That's not entirely true. Actually S-Expressions were only an
intermediate step in Lisp, and the plan was to have M-expressions
(infix among other things) later. Later on there have also been
attempts at an infix syntax (most notably Dylan), as discussed in the
HOPL-II paper on Lisp. Likewise, there has been at least one
Forth-derived infix language (IIRC, Magic/L).

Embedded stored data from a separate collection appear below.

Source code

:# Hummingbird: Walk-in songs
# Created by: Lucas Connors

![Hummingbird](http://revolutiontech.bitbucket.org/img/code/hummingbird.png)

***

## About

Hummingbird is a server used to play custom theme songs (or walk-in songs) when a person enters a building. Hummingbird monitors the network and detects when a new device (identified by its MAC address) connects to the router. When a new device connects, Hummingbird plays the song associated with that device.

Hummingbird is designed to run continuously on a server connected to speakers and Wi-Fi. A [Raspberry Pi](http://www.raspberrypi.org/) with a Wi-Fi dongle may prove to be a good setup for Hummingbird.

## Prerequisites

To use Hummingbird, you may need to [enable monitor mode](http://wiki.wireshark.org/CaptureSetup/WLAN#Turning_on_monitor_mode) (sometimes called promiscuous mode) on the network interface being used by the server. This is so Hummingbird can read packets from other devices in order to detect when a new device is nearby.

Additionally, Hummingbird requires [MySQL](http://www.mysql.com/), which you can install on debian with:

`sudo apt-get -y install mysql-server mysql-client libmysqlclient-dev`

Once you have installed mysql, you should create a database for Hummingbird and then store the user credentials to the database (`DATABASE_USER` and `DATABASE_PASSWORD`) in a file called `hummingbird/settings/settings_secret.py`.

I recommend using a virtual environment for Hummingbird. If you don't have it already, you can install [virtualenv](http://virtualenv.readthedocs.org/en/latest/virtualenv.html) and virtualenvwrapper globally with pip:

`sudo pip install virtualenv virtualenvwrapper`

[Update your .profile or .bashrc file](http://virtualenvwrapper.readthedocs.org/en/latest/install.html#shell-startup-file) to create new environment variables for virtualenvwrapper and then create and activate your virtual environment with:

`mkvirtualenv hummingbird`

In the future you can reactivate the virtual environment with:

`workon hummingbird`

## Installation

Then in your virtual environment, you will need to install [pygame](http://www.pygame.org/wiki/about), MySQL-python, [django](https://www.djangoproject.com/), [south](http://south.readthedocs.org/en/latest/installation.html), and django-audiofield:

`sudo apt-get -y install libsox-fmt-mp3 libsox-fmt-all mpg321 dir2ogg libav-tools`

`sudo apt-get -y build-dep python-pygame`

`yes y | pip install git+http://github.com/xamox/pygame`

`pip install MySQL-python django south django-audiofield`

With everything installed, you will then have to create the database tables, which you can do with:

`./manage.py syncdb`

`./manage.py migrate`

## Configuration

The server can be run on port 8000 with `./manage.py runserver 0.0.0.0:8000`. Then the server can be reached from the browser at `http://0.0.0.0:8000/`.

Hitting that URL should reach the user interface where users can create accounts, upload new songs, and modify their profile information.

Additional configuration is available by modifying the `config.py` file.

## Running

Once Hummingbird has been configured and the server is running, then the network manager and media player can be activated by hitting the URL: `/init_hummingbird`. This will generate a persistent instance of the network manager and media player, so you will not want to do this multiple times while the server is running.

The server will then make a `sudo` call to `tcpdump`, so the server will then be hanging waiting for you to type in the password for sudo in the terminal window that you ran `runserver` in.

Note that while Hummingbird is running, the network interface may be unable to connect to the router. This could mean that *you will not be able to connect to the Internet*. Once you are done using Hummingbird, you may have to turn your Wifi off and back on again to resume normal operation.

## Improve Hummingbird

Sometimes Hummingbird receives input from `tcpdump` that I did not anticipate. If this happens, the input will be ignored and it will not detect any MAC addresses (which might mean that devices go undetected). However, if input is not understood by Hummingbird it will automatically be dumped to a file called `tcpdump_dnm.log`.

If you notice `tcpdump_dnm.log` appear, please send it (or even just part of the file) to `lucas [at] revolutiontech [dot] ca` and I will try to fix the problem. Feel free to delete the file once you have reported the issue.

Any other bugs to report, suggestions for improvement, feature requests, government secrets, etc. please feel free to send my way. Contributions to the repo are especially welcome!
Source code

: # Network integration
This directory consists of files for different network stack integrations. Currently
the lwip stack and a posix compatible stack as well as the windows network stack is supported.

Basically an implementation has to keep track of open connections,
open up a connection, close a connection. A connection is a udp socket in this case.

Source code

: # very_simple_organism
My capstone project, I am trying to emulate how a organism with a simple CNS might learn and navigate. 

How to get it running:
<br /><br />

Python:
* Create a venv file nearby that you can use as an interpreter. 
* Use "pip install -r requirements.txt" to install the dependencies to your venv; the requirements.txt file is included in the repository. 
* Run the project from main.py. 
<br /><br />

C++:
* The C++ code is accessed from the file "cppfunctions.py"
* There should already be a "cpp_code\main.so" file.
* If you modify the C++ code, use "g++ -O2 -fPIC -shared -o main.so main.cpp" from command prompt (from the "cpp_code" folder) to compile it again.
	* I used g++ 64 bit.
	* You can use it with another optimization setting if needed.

Neither for Lisp nor for Forth the infix variants were as successful
as the languages they are based on. The reason is that Lispers and
Forthers already know how to deal with the syntax of their language,
so the infix syntax is not a benefit for them, and typically has some
disadvantages compared to the base syntax (especially for
metaprogramming). This demonstrates my point that Forth's stack-based
syntax (and Lisp's S-expression syntax) has a chance against infix
competition.

At the same time the infix variants failed to attract sufficient
numbers of users from the wider programming populace (or from
beginners), so they did not eclipse their non-infix parents.

>> The "mastery and understanding" aspect remains as a source of
>> popularity, but it's a limited popularity.
>
>It also seems like a valued aspect of Lisp.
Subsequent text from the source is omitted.